Version of ggplot2::stat_ecdf that adds a weights property for each observation, to produce an empirical weighted cumulative distribution function. The empirical cumulative distribution function (ECDF) provides an alternative visualisation of distribution. Compared to other visualisations that rely on density (like geom_histogram()), the ECDF doesn't require any tuning parameters and handles both continuous and discrete variables. The downside is that it requires more training to accurately interpret, and the underlying visual tasks are somewhat more challenging.

Usage

stat_ewcdf(
  mapping = NULL,
  data = NULL,
  geom = "step",
  position = "identity",
  ...,
  n = NULL,
  pad = TRUE,
  na.rm = FALSE,
  show.legend = NA,
  inherit.aes = TRUE
)

Arguments

n

if NULL, do not interpolate. If not NULL, this is the number of points to interpolate with.

pad

If TRUE, pad the ecdf with additional points (-Inf, 0) and (Inf, 1)

na.rm

If FALSE (the default), removes missing values with a warning.
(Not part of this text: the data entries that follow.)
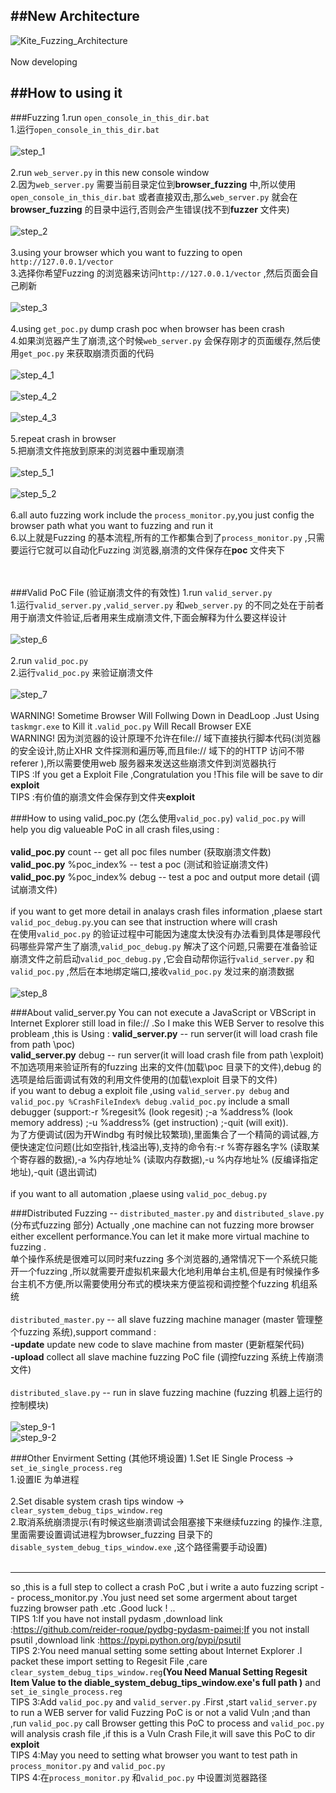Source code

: 
##New Architecture
---
![Kite_Fuzzing_Architecture](https://raw.githubusercontent.com/lcatro/browser_fuzzing/master/pic/Kite_Fuzzing_Architecture.jpg)<br/><br/>
Now developing


##How to using it
---
###Fuzzing
1.run `open_console_in_this_dir.bat`<br/>
1.运行`open_console_in_this_dir.bat`<br/><br/>
![step_1](https://raw.githubusercontent.com/lcatro/browser_fuzzing/master/pic/step_1.jpg)<br/><br/>
2.run `web_server.py` in this new console window<br/>
2.因为`web_server.py` 需要当前目录定位到**browser_fuzzing** 中,所以使用`open_console_in_this_dir.bat` 或者直接双击,那么`web_server.py` 就会在**browser_fuzzing** 的目录中运行,否则会产生错误(找不到**fuzzer** 文件夹)<br/><br/>
![step_2](https://raw.githubusercontent.com/lcatro/browser_fuzzing/master/pic/step_2.jpg)<br/><br/>
3.using your browser which you want to fuzzing to open `http://127.0.0.1/vector`<br/>
3.选择你希望Fuzzing 的浏览器来访问`http://127.0.0.1/vector` ,然后页面会自己刷新<br/><br/>
![step_3](https://raw.githubusercontent.com/lcatro/browser_fuzzing/master/pic/step_3.jpg)<br/><br/>
4.using `get_poc.py` dump crash poc when browser has been crash<br/>
4.如果浏览器产生了崩溃,这个时候`web_server.py` 会保存刚才的页面缓存,然后使用`get_poc.py` 来获取崩溃页面的代码<br/><br/>
![step_4_1](https://raw.githubusercontent.com/lcatro/browser_fuzzing/master/pic/step_4_1.jpg)<br/><br/>
![step_4_2](https://raw.githubusercontent.com/lcatro/browser_fuzzing/master/pic/step_4_2.jpg)<br/><br/>
![step_4_3](https://raw.githubusercontent.com/lcatro/browser_fuzzing/master/pic/step_4_3.jpg)<br/><br/>
5.repeat crash in browser<br/>
5.把崩溃文件拖放到原来的浏览器中重现崩溃<br/><br/>
![step_5_1](https://raw.githubusercontent.com/lcatro/browser_fuzzing/master/pic/step_5_1.jpg)<br/><br/>
![step_5_2](https://raw.githubusercontent.com/lcatro/browser_fuzzing/master/pic/step_5_2.jpg)<br/><br/>
6.all auto fuzzing work include the `process_monitor.py`,you just config the browser path what you want to fuzzing and run it<br/>
6.以上就是Fuzzing 的基本流程,所有的工作都集合到了`process_monitor.py` ,只需要运行它就可以自动化Fuzzing 浏览器,崩溃的文件保存在**poc** 文件夹下<br/><br/>
<br/>

###Valid PoC File  (验证崩溃文件的有效性)
1.run `valid_server.py`<br/>
1.运行`valid_server.py` ,`valid_server.py` 和`web_server.py` 的不同之处在于前者用于崩溃文件验证,后者用来生成崩溃文件,下面会解释为什么要这样设计<br/><br/>
![step_6](https://raw.githubusercontent.com/lcatro/browser_fuzzing/master/pic/step_6.png)<br/><br/>
2.run `valid_poc.py`<br/>
2.运行`valid_poc.py` 来验证崩溃文件<br/><br/>
![step_7](https://raw.githubusercontent.com/lcatro/browser_fuzzing/master/pic/step_7.png)<br/><br/>
WARNING! Sometime Browser Will Follwing Down in DeadLoop .Just Using `taskmgr.exe` to Kill it .`valid_poc.py` Will Recall Browser EXE<br/>
WARNING! 因为浏览器的设计原理不允许在file:// 域下直接执行脚本代码(浏览器的安全设计,防止XHR 文件探测和遍历等,而且file:// 域下的的HTTP 访问不带referer ),所以需要使用web 服务器来发送这些崩溃文件到浏览器执行<br/>
TIPS :If you get a Exploit File ,Congratulation you !This file will be save to dir **exploit**<br/>
TIPS :有价值的崩溃文件会保存到文件夹**exploit**<br/>

###How to using valid_poc.py  (怎么使用`valid_poc.py`)
`valid_poc.py` will help you dig valueable PoC in all crash files,using :<br/><br/>
**valid_poc.py** count  --  get all poc files number (获取崩溃文件数)<br/>
**valid_poc.py** %poc_index%  --  test a poc (测试和验证崩溃文件)<br/>
**valid_poc.py** %poc_index% debug  --  test a poc and output more detail (调试崩溃文件)<br/><br/>
if you want to get more detail in analays crash files information ,plaese start `valid_poc_debug.py`.you can see that instruction where will crash<br/>
在使用`valid_poc.py` 的验证过程中可能因为速度太快没有办法看到具体是哪段代码哪些异常产生了崩溃,`valid_poc_debug.py` 解决了这个问题,只需要在准备验证崩溃文件之前启动`valid_poc_debug.py` ,它会自动帮你运行`valid_server.py` 和`valid_poc.py` ,然后在本地绑定端口,接收`valid_poc.py` 发过来的崩溃数据<br/><br/>
![step_8](https://raw.githubusercontent.com/lcatro/browser_fuzzing/master/pic/add_show_debug_detail.png)

###About valid_server.py
You can not execute a JavaScript or VBScript in Internet Explorer still load in file:// .So I make this WEB Server to resolve this probleam ,this is Using :
**valid_server.py**  --  run server(it will load crash file from path \poc)<br/>
**valid_server.py** debug  --  run server(it will load crash file from path \exploit)<br/>
不加选项用来验证所有的fuzzing 出来的文件(加载\poc 目录下的文件),debug 的选项是给后面调试有效的利用文件使用的(加载\exploit 目录下的文件)<br/>
if you want to debug a exploit file ,using `valid_server.py debug` and `valid_poc.py %CrashFileIndex% debug` .`valid_poc.py` include a small debugger (support:-r %regesit% (look regesit) ;-a %address% (look memory address) ;-u %address% (get instruction) ;-quit (will exit)).<br/>
为了方便调试(因为开Windbg 有时候比较繁琐),里面集合了一个精简的调试器,方便快速定位问题(比如空指针,栈溢出等),支持的命令有:-r %寄存器名字% (读取某个寄存器的数据),-a %内存地址% (读取内存数据),-u %内存地址% (反编译指定地址),-quit (退出调试)<br/><br/>
if you want to all automation ,plaese using `valid_poc_debug.py`

###Distributed Fuzzing  --  `distributed_master.py` and `distributed_slave.py` (分布式fuzzing 部分)
Actually ,one machine can not fuzzing more browser either excellent performance.You can let it make more virtual machine to fuzzing .<br/>
单个操作系统是很难可以同时来fuzzing 多个浏览器的,通常情况下一个系统只能开一个fuzzing ,所以就需要开虚拟机来最大化地利用单台主机,但是有时候操作多台主机不方便,所以需要使用分布式的模块来方便监视和调控整个fuzzing 机组系统<br/><br/>
`distributed_master.py`  --  all slave fuzzing machine manager (master 管理整个fuzzing 系统),support command :<br/>
**-update**  update new code to slave machine from master (更新框架代码)<br/>
**-upload**  collect all slave machine fuzzing PoC file (调控fuzzing 系统上传崩溃文件)<br/><br/>
`distributed_slave.py`  --  run in slave fuzzing machine (fuzzing 机器上运行的控制模块)<br/><br/>
![step_9-1](https://raw.githubusercontent.com/lcatro/browser_fuzzing/master/pic/fuzzing_system.png)<br/>
![step_9-2](https://raw.githubusercontent.com/lcatro/browser_fuzzing/master/pic/distributed_fuzzing.jpg)
<br/>

###Other Envirment Setting  (其他环境设置)
1.Set IE Single Process -> `set_ie_single_process.reg`<br/>
1.设置IE 为单进程<br/><br/>
2.Set disable system crash tips window -> `clear_system_debug_tips_window.reg`<br/>
2.取消系统崩溃提示(有时候这些崩溃调试会阻塞接下来继续fuzzing 的操作.注意,里面需要设置调试进程为browser_fuzzing 目录下的`disable_system_debug_tips_window.exe` ,这个路径需要手动设置)<br/><br/>

---
so ,this is a full step to collect a crash PoC ,but i write a auto fuzzing script -- process_monitor.py .You just need set some argerment about target fuzzing browser path .etc .Good luck ! ..
<br/>
TIPS 1:If you have not install pydasm ,download link :https://github.com/reider-roque/pydbg-pydasm-paimei;If you not install psutil ,download link :https://pypi.python.org/pypi/psutil <br/>
TIPS 2:You need manual setting some setting about Internet Explorer .I packet these import setting to Regesit File ,care
`clear_system_debug_tips_window.reg`**(You Need Manual Setting Regesit Item Value to the diable_system_debug_tips_window.exe's full path )** and `set_ie_single_process.reg`<br/>
TIPS 3:Add `valid_poc.py` and `valid_server.py` .First ,start `valid_server.py` to run a WEB server for valid Fuzzing PoC is or not a valid Vuln ;and than ,run `valid_poc.py` call Browser getting this PoC to process and `valid_poc.py` will analysis crash file ,if this is a Vuln Crash File,it will save this PoC to dir **exploit**<br/>
TIPS 4:May you need to setting what browser you want to test path in `process_monitor.py` and `valid_poc.py`<br/>
TIPS 4:在`process_monitor.py` 和`valid_poc.py` 中设置浏览器路径<br/>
If TRUE silently removes missing values.

Computed variables

x

x in data

y

cumulative density corresponding x

See also

wquantile

Examples

library(ggplot2)

n <- 100
df <- data.frame(
  x = c(rnorm(n, 0, 10), rnorm(n, 0, 10)),
  g = gl(2, n),
  w = c(rep(1/n, n), sort(runif(n))^sqrt(n))
)
ggplot(df, aes(x, weights = w)) + stat_ewcdf(geom = "step")


# Don't go to positive/negative infinity
ggplot(df, aes(x, weights = w)) + stat_ewcdf(geom = "step", pad = FALSE)


# Multiple ECDFs
ggplot(df, aes(x, colour = g, weights = w)) + stat_ewcdf()

ggplot(df, aes(x, colour = g, weights = w)) +
  stat_ewcdf() +
  facet_wrap(vars(g), ncol = 1)